------ MATERIAL FOR THIS EXERCISE

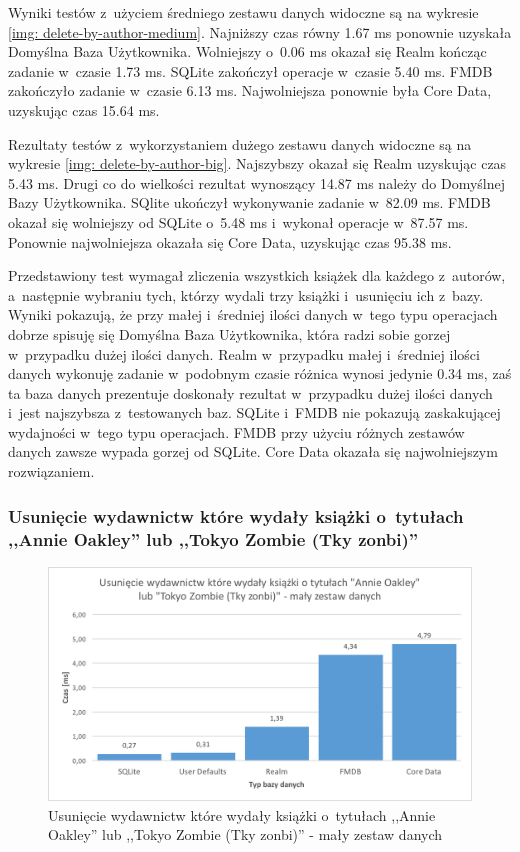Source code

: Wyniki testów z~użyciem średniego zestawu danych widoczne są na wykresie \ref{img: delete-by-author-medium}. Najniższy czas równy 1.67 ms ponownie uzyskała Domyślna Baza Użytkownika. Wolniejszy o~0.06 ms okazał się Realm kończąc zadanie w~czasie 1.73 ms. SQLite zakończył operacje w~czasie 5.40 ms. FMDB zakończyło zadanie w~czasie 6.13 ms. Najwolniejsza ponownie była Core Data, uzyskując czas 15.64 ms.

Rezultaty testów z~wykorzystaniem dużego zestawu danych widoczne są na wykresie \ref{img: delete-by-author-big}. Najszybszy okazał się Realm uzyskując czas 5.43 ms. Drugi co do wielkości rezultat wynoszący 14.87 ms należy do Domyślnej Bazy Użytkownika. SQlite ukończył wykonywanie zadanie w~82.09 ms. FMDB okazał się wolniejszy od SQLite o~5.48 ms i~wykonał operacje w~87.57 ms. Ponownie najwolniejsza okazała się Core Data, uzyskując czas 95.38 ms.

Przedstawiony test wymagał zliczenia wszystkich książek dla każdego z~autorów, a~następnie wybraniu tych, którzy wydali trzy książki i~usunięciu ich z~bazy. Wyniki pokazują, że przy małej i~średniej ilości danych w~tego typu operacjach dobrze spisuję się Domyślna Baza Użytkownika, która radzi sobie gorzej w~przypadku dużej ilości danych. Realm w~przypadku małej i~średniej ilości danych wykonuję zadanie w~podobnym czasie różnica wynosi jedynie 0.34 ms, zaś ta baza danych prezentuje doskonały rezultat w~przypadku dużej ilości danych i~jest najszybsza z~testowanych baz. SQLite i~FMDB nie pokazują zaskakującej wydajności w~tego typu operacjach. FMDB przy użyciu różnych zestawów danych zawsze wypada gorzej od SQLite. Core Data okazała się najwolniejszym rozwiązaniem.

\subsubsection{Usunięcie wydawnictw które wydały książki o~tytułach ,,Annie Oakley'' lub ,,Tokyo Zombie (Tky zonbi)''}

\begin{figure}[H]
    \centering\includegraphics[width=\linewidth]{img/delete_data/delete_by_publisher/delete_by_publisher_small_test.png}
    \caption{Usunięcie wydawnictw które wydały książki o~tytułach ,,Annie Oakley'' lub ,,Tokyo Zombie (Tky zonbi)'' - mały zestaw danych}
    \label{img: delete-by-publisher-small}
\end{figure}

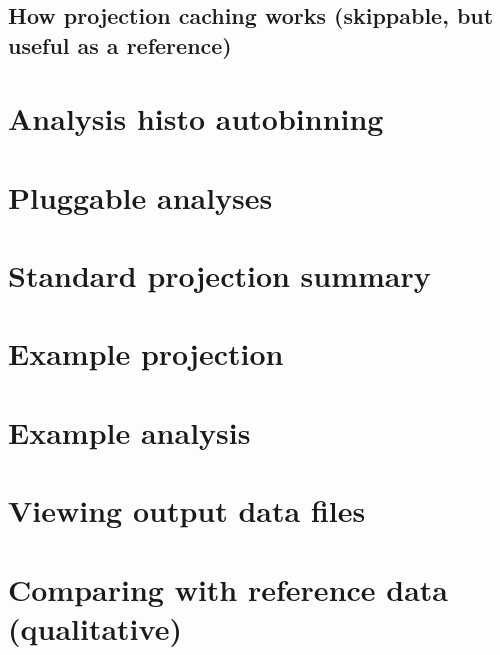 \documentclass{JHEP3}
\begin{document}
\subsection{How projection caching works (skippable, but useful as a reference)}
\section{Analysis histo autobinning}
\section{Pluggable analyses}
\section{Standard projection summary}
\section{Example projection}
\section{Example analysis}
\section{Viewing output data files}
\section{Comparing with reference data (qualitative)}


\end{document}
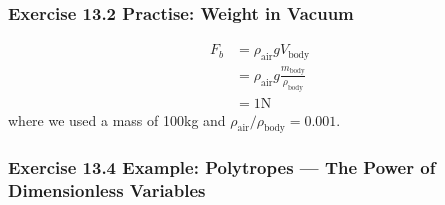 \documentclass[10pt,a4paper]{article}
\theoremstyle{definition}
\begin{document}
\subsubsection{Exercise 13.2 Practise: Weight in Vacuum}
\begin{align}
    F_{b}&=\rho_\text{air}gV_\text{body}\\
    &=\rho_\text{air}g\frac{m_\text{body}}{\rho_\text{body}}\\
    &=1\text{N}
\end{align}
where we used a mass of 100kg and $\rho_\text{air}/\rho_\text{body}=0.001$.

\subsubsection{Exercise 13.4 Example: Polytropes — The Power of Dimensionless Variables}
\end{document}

------------

Output every line of the records exactly, excluding all pictures.

◆ **WRITTEN RESPONSE**:
Source code

: Wyniki testów z~użyciem średniego zestawu danych widoczne są na wykresie \ref{img: delete-by-author-medium}. Najniższy czas równy 1.67 ms ponownie uzyskała Domyślna Baza Użytkownika. Wolniejszy o~0.06 ms okazał się Realm kończąc zadanie w~czasie 1.73 ms. SQLite zakończył operacje w~czasie 5.40 ms. FMDB zakończyło zadanie w~czasie 6.13 ms. Najwolniejsza ponownie była Core Data, uzyskując czas 15.64 ms.

Rezultaty testów z~wykorzystaniem dużego zestawu danych widoczne są na wykresie \ref{img: delete-by-author-big}. Najszybszy okazał się Realm uzyskując czas 5.43 ms. Drugi co do wielkości rezultat wynoszący 14.87 ms należy do Domyślnej Bazy Użytkownika. SQlite ukończył wykonywanie zadanie w~82.09 ms. FMDB okazał się wolniejszy od SQLite o~5.48 ms i~wykonał operacje w~87.57 ms. Ponownie najwolniejsza okazała się Core Data, uzyskując czas 95.38 ms.

Przedstawiony test wymagał zliczenia wszystkich książek dla każdego z~autorów, a~następnie wybraniu tych, którzy wydali trzy książki i~usunięciu ich z~bazy. Wyniki pokazują, że przy małej i~średniej ilości danych w~tego typu operacjach dobrze spisuję się Domyślna Baza Użytkownika, która radzi sobie gorzej w~przypadku dużej ilości danych. Realm w~przypadku małej i~średniej ilości danych wykonuję zadanie w~podobnym czasie różnica wynosi jedynie 0.34 ms, zaś ta baza danych prezentuje doskonały rezultat w~przypadku dużej ilości danych i~jest najszybsza z~testowanych baz. SQLite i~FMDB nie pokazują zaskakującej wydajności w~tego typu operacjach. FMDB przy użyciu różnych zestawów danych zawsze wypada gorzej od SQLite. Core Data okazała się najwolniejszym rozwiązaniem.

\subsubsection{Usunięcie wydawnictw które wydały książki o~tytułach ,,Annie Oakley'' lub ,,Tokyo Zombie (Tky zonbi)''}

\begin{figure}[H]
    \centering\includegraphics[width=\linewidth]{img/delete_data/delete_by_publisher/delete_by_publisher_small_test.png}
    \caption{Usunięcie wydawnictw które wydały książki o~tytułach ,,Annie Oakley'' lub ,,Tokyo Zombie (Tky zonbi)'' - mały zestaw danych}
    \label{img: delete-by-publisher-small}
\end{figure}

 \documentclass{JHEP3}
\begin{document}
\subsection{How projection caching works (skippable, but useful as a reference)}
\section{Analysis histo autobinning}
\section{Pluggable analyses}
\section{Standard projection summary}
\section{Example projection}
\section{Example analysis}
\section{Viewing output data files}
\section{Comparing with reference data (qualitative)}


\end{document}
 \documentclass[10pt,a4paper]{article}
\theoremstyle{definition}
\begin{document}
\subsubsection{Exercise 13.2 Practise: Weight in Vacuum}
\begin{align}
    F_{b}&=\rho_\text{air}gV_\text{body}\\
    &=\rho_\text{air}g\frac{m_\text{body}}{\rho_\text{body}}\\
    &=1\text{N}
\end{align}
where we used a mass of 100kg and $\rho_\text{air}/\rho_\text{body}=0.001$.

\subsubsection{Exercise 13.4 Example: Polytropes — The Power of Dimensionless Variables}
\end{document}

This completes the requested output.